*** EXERCISE INPUTS ***
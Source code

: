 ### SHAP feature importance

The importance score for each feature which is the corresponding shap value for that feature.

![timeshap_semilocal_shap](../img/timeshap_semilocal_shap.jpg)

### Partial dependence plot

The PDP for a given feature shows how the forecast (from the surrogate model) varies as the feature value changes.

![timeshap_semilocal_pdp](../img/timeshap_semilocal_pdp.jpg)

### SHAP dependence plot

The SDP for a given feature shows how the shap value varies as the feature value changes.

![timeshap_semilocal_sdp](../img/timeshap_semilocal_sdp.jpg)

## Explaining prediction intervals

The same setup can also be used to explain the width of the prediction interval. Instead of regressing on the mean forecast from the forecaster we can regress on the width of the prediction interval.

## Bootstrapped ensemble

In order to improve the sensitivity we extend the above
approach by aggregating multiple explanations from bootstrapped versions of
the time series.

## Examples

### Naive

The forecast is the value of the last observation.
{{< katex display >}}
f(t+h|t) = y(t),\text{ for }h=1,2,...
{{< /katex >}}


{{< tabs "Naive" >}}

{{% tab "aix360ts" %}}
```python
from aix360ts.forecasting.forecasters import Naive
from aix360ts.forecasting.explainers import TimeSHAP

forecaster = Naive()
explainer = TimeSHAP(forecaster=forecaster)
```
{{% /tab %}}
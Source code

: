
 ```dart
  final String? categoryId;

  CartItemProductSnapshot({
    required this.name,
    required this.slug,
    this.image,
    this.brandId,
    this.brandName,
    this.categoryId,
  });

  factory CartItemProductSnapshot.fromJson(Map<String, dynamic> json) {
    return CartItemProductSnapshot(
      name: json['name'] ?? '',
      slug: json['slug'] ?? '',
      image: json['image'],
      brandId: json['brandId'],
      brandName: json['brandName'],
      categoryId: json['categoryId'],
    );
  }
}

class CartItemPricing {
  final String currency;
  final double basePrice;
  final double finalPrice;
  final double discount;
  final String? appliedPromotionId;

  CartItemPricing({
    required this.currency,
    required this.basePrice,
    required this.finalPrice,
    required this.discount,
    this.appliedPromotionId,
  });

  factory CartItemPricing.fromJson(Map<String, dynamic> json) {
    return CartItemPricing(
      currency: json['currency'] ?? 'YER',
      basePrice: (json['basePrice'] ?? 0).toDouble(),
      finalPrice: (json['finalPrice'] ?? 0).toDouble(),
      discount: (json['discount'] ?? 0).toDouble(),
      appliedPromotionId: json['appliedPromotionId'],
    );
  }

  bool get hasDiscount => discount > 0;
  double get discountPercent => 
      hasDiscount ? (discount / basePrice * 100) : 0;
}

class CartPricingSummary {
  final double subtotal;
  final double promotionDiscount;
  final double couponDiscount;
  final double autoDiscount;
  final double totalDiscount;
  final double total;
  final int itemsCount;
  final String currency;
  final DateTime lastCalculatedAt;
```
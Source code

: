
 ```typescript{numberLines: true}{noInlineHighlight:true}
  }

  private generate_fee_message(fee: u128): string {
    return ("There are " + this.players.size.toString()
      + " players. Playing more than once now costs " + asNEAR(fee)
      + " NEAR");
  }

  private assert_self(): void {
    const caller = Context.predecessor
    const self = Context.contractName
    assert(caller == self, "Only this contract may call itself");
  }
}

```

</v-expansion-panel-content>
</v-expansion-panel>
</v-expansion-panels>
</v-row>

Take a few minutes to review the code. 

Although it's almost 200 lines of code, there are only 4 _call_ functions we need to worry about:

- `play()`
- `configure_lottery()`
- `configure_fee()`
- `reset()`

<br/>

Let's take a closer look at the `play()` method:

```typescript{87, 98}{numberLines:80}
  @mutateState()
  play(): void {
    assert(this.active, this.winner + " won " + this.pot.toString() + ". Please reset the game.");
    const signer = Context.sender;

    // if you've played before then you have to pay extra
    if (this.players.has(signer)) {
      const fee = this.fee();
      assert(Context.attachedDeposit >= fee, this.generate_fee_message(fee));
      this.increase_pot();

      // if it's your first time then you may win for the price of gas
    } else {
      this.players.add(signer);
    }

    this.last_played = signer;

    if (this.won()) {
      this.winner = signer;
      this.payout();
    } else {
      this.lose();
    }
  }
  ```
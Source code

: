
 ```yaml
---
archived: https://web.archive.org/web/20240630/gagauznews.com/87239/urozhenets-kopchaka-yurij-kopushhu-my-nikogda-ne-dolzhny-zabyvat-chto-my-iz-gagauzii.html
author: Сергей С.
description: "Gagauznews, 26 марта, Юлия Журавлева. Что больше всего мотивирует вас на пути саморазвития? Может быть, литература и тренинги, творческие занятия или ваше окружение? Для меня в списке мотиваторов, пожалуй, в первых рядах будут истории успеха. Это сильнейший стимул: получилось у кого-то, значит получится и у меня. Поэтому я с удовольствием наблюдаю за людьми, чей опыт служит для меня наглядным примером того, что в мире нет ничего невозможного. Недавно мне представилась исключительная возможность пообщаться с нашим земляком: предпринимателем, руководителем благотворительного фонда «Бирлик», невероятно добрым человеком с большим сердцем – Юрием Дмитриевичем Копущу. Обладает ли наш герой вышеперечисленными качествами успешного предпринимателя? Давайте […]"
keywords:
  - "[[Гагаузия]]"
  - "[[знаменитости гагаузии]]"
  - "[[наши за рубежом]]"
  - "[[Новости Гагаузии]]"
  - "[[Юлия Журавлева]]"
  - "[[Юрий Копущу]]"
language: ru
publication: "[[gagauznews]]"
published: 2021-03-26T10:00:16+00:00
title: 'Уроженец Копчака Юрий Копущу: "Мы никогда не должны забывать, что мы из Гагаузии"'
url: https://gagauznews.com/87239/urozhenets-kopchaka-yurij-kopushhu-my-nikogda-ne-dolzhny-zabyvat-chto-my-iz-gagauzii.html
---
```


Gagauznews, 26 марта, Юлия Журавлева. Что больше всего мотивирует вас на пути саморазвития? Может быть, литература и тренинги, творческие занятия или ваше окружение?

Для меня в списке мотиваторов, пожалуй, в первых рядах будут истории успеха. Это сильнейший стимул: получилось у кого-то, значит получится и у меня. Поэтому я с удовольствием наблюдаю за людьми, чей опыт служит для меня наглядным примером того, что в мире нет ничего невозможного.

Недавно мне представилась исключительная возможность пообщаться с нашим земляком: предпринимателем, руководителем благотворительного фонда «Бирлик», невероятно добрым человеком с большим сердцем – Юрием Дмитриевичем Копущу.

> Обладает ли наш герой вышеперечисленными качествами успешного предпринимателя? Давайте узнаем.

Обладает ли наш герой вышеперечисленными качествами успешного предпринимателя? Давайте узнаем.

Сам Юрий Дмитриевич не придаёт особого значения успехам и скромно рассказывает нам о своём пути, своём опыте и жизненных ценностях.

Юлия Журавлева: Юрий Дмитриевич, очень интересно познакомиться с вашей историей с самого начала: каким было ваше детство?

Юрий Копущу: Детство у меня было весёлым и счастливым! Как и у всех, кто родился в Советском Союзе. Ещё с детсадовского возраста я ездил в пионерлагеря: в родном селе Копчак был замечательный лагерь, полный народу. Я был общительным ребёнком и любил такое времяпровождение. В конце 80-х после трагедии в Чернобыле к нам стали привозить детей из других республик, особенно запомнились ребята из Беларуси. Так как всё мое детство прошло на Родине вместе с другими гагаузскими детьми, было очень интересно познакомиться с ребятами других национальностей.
***
### TASK REQUIREMENTS
Every line in the data above that includes the word "html" should be copied.

### SOLVED EXERCISE
archived: https://web.archive.org/web/20240630/gagauznews.com/87239/urozhenets-kopchaka-yurij-kopushhu-my-nikogda-ne-dolzhny-zabyvat-chto-my-iz-gagauzii.html
url: https://gagauznews.com/87239/urozhenets-kopchaka-yurij-kopushhu-my-nikogda-ne-dolzhny-zabyvat-chto-my-iz-gagauzii.html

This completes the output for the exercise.